• **Prompt**
Set down, word for word, the stretch of lines from the one containing "--server=https://api.cluster.example.com:6443" to the end of the records below.

[Exercise data — start]

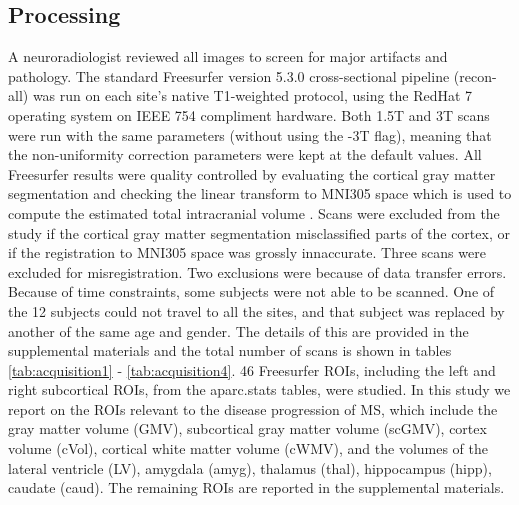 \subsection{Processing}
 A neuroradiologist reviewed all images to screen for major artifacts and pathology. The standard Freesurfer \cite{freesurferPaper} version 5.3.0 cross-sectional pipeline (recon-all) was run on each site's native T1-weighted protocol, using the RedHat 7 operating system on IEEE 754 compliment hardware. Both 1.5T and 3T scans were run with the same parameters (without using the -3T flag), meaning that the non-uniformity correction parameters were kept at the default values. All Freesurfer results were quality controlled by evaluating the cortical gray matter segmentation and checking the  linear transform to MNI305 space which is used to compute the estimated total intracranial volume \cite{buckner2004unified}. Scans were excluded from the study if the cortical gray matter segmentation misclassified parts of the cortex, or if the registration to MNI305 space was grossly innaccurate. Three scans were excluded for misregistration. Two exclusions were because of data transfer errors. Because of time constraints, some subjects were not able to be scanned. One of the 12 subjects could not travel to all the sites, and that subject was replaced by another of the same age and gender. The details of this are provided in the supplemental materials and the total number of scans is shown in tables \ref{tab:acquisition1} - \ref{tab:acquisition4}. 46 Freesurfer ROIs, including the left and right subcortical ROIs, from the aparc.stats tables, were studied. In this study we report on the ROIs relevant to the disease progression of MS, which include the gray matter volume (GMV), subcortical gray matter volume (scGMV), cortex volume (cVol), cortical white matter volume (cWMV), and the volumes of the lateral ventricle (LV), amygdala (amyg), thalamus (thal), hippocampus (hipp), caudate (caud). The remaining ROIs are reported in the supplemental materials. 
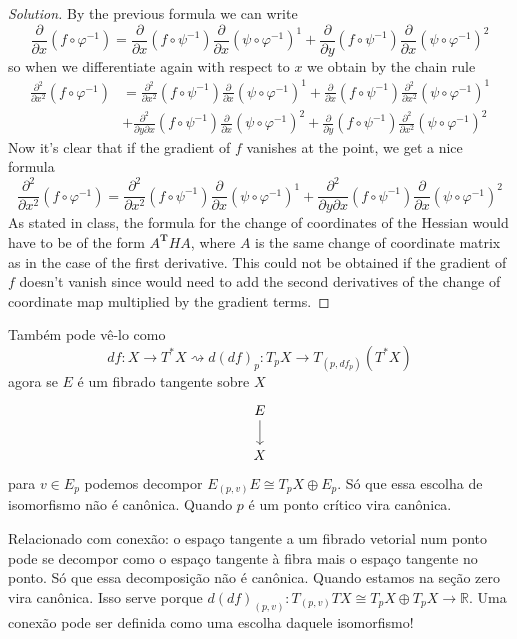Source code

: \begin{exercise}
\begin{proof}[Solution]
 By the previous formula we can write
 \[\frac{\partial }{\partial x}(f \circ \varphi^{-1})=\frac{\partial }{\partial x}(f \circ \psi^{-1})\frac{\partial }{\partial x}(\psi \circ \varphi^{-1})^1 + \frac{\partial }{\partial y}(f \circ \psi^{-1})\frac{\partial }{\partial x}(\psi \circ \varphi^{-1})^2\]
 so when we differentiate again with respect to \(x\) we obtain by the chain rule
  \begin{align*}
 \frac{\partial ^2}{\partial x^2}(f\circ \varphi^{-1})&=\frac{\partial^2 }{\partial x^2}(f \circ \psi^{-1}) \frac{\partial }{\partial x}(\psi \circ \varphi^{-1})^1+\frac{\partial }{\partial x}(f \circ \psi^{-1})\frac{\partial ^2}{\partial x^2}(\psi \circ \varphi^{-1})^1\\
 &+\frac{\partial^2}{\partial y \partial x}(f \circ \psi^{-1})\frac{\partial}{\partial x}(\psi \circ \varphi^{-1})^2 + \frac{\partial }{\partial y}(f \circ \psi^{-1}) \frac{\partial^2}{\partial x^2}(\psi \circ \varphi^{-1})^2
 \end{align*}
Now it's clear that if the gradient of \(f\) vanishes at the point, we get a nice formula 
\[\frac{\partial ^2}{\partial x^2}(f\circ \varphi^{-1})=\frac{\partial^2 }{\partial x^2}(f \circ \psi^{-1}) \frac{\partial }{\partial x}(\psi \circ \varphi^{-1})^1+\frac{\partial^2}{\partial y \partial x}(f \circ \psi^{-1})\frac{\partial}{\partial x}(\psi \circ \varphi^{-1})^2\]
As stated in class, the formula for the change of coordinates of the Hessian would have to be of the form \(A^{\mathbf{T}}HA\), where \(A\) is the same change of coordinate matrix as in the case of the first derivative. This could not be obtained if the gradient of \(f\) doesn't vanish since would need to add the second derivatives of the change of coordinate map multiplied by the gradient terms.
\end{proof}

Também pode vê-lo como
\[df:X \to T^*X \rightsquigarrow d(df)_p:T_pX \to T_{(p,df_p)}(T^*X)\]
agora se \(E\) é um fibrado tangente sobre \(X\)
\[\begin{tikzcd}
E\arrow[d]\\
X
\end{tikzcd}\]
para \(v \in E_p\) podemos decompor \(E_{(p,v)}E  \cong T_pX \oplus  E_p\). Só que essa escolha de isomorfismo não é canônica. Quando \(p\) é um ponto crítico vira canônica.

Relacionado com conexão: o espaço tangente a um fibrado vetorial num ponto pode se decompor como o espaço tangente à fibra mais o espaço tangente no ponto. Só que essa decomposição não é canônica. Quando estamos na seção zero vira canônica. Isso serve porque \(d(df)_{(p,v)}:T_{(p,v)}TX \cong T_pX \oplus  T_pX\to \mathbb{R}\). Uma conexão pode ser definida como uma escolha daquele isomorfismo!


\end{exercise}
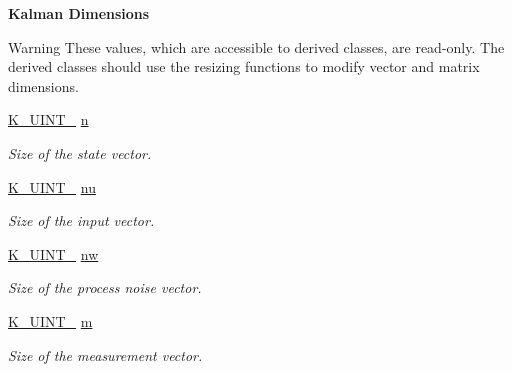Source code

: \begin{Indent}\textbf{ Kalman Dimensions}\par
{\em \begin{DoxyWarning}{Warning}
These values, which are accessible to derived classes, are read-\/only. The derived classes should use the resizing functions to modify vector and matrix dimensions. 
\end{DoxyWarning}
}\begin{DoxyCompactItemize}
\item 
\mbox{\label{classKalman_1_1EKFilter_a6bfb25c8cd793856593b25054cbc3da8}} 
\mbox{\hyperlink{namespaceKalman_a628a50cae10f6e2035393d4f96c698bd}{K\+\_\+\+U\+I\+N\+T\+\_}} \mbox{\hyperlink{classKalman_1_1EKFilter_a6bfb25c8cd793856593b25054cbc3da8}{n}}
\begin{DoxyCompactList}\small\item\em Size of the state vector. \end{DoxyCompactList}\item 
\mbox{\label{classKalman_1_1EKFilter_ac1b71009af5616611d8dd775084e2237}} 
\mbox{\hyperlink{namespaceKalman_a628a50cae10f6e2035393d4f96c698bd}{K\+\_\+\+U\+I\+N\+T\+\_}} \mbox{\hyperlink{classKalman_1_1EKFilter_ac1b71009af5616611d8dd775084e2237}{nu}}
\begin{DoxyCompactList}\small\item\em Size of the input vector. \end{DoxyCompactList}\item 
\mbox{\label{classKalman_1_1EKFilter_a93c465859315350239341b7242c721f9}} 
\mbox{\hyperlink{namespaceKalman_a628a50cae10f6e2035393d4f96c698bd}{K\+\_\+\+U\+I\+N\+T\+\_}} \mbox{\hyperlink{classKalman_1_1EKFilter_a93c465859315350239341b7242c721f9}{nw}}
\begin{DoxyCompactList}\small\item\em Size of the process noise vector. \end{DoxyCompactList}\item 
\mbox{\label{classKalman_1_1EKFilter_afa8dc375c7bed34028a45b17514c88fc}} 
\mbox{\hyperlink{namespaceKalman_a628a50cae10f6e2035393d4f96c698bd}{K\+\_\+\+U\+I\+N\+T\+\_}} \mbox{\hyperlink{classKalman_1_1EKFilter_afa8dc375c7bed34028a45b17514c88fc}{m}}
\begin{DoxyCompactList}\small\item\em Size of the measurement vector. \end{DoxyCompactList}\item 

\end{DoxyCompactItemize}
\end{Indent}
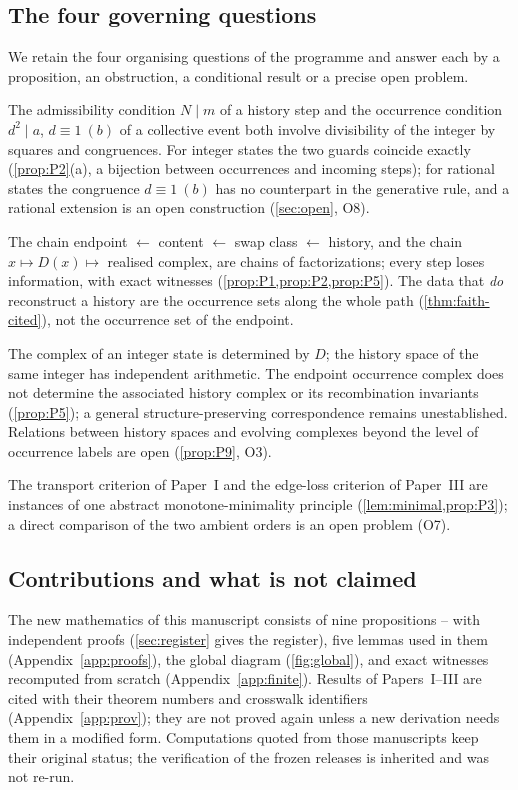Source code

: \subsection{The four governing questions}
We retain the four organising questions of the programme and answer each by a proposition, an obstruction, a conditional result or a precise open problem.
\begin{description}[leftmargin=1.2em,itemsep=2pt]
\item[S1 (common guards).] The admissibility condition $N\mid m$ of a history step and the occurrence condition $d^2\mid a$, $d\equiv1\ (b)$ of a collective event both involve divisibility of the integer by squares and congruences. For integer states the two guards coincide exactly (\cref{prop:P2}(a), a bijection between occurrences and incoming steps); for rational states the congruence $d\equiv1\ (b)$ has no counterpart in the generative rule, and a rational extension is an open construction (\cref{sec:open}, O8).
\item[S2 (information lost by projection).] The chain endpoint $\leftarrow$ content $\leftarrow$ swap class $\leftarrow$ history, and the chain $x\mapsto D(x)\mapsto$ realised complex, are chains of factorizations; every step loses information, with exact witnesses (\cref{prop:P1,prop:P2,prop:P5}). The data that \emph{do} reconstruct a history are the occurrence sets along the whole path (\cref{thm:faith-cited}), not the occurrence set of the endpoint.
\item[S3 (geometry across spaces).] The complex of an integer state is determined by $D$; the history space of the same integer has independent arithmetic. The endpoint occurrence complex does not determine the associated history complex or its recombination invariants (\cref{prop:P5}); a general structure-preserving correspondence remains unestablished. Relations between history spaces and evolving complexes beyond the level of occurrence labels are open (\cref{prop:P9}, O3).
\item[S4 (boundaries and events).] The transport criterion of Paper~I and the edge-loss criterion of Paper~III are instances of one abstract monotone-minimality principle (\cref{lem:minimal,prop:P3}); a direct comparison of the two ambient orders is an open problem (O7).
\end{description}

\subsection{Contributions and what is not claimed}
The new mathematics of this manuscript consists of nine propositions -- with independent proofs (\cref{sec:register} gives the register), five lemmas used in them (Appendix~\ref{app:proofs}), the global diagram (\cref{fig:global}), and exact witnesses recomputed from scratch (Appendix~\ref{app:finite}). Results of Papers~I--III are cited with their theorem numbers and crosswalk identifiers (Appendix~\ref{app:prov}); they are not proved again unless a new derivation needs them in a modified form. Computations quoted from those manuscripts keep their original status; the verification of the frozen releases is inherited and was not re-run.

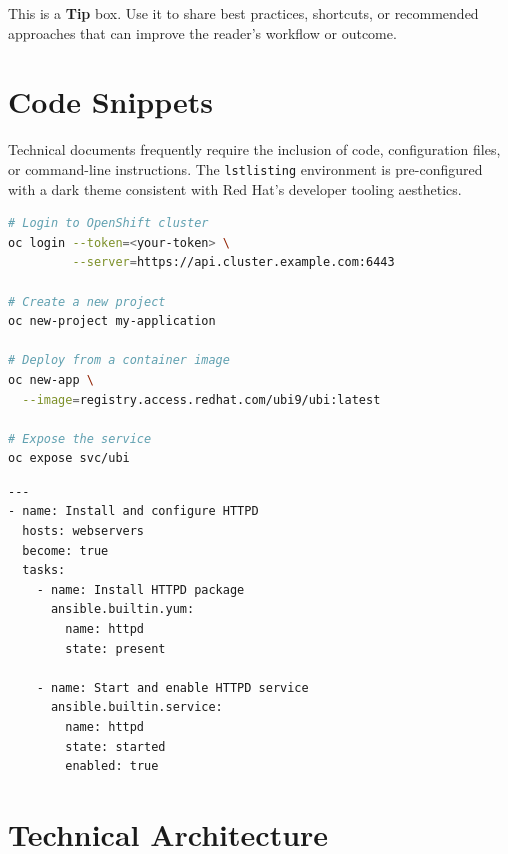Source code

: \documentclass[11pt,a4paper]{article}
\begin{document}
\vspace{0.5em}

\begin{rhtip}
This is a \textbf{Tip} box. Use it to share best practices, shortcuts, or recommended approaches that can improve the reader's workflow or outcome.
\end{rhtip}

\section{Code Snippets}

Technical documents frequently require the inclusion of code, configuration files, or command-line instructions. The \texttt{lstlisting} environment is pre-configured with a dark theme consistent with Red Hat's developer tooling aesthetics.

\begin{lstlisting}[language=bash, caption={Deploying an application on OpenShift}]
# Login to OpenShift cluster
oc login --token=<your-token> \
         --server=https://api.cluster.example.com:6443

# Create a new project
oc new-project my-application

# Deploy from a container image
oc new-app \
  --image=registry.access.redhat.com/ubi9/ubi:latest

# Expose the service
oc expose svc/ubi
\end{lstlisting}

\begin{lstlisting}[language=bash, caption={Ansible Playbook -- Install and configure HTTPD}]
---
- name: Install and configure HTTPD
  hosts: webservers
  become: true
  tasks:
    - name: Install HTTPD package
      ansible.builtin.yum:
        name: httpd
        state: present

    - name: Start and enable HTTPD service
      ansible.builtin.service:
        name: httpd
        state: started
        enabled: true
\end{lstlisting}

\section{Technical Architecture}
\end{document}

[Exercise data — finish]

• **Task response**
         --server=https://api.cluster.example.com:6443

# Create a new project
oc new-project my-application

# Deploy from a container image
oc new-app \
  --image=registry.access.redhat.com/ubi9/ubi:latest

# Expose the service
oc expose svc/ubi
\end{lstlisting}

\begin{lstlisting}[language=bash, caption={Ansible Playbook -- Install and configure HTTPD}]
---
- name: Install and configure HTTPD
  hosts: webservers
  become: true
  tasks:
    - name: Install HTTPD package
      ansible.builtin.yum:
        name: httpd
        state: present

    - name: Start and enable HTTPD service
      ansible.builtin.service:
        name: httpd
        state: started
        enabled: true
\end{lstlisting}

\section{Technical Architecture}
\end{document}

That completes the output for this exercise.